• [Task to carry out]:
An exact copy of every record is needed.

• [Data for the task]:
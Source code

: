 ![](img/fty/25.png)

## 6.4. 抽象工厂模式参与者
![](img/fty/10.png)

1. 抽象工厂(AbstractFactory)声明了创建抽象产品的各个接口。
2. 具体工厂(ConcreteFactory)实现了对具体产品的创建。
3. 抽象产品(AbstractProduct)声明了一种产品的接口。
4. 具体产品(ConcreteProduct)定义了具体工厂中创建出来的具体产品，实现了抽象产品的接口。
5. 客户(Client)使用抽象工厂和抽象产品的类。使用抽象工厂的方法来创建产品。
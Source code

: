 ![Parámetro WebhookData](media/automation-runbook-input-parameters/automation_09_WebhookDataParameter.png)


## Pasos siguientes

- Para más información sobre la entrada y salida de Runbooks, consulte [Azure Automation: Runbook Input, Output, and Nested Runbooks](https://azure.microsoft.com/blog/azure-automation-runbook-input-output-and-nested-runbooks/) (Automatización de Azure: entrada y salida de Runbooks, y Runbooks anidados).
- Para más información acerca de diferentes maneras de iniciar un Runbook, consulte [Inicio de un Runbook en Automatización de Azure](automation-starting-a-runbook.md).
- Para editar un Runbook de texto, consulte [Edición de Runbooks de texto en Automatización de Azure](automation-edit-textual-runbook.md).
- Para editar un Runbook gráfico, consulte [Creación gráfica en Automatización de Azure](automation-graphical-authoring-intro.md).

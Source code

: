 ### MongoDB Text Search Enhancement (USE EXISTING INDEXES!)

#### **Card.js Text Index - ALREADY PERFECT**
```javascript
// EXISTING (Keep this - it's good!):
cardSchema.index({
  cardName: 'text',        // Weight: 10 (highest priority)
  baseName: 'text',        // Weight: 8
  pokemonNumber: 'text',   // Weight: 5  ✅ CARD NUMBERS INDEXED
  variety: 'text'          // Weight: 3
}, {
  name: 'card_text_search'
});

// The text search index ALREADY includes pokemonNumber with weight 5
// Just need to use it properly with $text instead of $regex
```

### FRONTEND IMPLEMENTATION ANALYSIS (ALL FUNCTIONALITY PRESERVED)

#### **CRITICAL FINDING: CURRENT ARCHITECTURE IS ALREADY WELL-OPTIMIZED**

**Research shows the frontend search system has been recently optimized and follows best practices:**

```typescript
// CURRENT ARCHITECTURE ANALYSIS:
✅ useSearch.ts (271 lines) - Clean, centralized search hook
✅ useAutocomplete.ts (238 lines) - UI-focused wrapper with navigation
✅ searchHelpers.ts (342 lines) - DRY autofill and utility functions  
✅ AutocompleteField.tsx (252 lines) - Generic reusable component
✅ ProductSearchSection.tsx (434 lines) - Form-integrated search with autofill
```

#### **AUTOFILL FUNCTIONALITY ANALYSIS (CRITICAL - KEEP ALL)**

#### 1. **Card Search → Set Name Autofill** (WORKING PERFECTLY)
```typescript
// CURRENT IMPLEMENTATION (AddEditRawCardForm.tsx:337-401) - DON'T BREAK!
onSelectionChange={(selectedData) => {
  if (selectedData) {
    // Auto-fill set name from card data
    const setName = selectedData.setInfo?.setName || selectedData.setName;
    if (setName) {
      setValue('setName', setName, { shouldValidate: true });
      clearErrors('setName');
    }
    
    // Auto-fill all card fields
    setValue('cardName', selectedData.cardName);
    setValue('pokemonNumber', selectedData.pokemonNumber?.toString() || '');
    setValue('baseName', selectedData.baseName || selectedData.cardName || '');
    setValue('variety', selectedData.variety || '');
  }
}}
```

• [Answer section]:
Source code

: ![](img/fty/25.png)

## 6.4. 抽象工厂模式参与者
![](img/fty/10.png)

1. 抽象工厂(AbstractFactory)声明了创建抽象产品的各个接口。
2. 具体工厂(ConcreteFactory)实现了对具体产品的创建。
3. 抽象产品(AbstractProduct)声明了一种产品的接口。
4. 具体产品(ConcreteProduct)定义了具体工厂中创建出来的具体产品，实现了抽象产品的接口。
5. 客户(Client)使用抽象工厂和抽象产品的类。使用抽象工厂的方法来创建产品。
Source code

: ![Parámetro WebhookData](media/automation-runbook-input-parameters/automation_09_WebhookDataParameter.png)


## Pasos siguientes

- Para más información sobre la entrada y salida de Runbooks, consulte [Azure Automation: Runbook Input, Output, and Nested Runbooks](https://azure.microsoft.com/blog/azure-automation-runbook-input-output-and-nested-runbooks/) (Automatización de Azure: entrada y salida de Runbooks, y Runbooks anidados).
- Para más información acerca de diferentes maneras de iniciar un Runbook, consulte [Inicio de un Runbook en Automatización de Azure](automation-starting-a-runbook.md).
- Para editar un Runbook de texto, consulte [Edición de Runbooks de texto en Automatización de Azure](automation-edit-textual-runbook.md).
- Para editar un Runbook gráfico, consulte [Creación gráfica en Automatización de Azure](automation-graphical-authoring-intro.md).

Source code

: ### MongoDB Text Search Enhancement (USE EXISTING INDEXES!)

#### **Card.js Text Index - ALREADY PERFECT**
```javascript
// EXISTING (Keep this - it's good!):
cardSchema.index({
  cardName: 'text',        // Weight: 10 (highest priority)
  baseName: 'text',        // Weight: 8
  pokemonNumber: 'text',   // Weight: 5  ✅ CARD NUMBERS INDEXED
  variety: 'text'          // Weight: 3
}, {
  name: 'card_text_search'
});

// The text search index ALREADY includes pokemonNumber with weight 5
// Just need to use it properly with $text instead of $regex
```

### FRONTEND IMPLEMENTATION ANALYSIS (ALL FUNCTIONALITY PRESERVED)

#### **CRITICAL FINDING: CURRENT ARCHITECTURE IS ALREADY WELL-OPTIMIZED**

**Research shows the frontend search system has been recently optimized and follows best practices:**

```typescript
// CURRENT ARCHITECTURE ANALYSIS:
✅ useSearch.ts (271 lines) - Clean, centralized search hook
✅ useAutocomplete.ts (238 lines) - UI-focused wrapper with navigation
✅ searchHelpers.ts (342 lines) - DRY autofill and utility functions  
✅ AutocompleteField.tsx (252 lines) - Generic reusable component
✅ ProductSearchSection.tsx (434 lines) - Form-integrated search with autofill
```

#### **AUTOFILL FUNCTIONALITY ANALYSIS (CRITICAL - KEEP ALL)**

#### 1. **Card Search → Set Name Autofill** (WORKING PERFECTLY)
```typescript
// CURRENT IMPLEMENTATION (AddEditRawCardForm.tsx:337-401) - DON'T BREAK!
onSelectionChange={(selectedData) => {
  if (selectedData) {
    // Auto-fill set name from card data
    const setName = selectedData.setInfo?.setName || selectedData.setName;
    if (setName) {
      setValue('setName', setName, { shouldValidate: true });
      clearErrors('setName');
    }
    
    // Auto-fill all card fields
    setValue('cardName', selectedData.cardName);
    setValue('pokemonNumber', selectedData.pokemonNumber?.toString() || '');
    setValue('baseName', selectedData.baseName || selectedData.cardName || '');
    setValue('variety', selectedData.variety || '');
  }
}}
```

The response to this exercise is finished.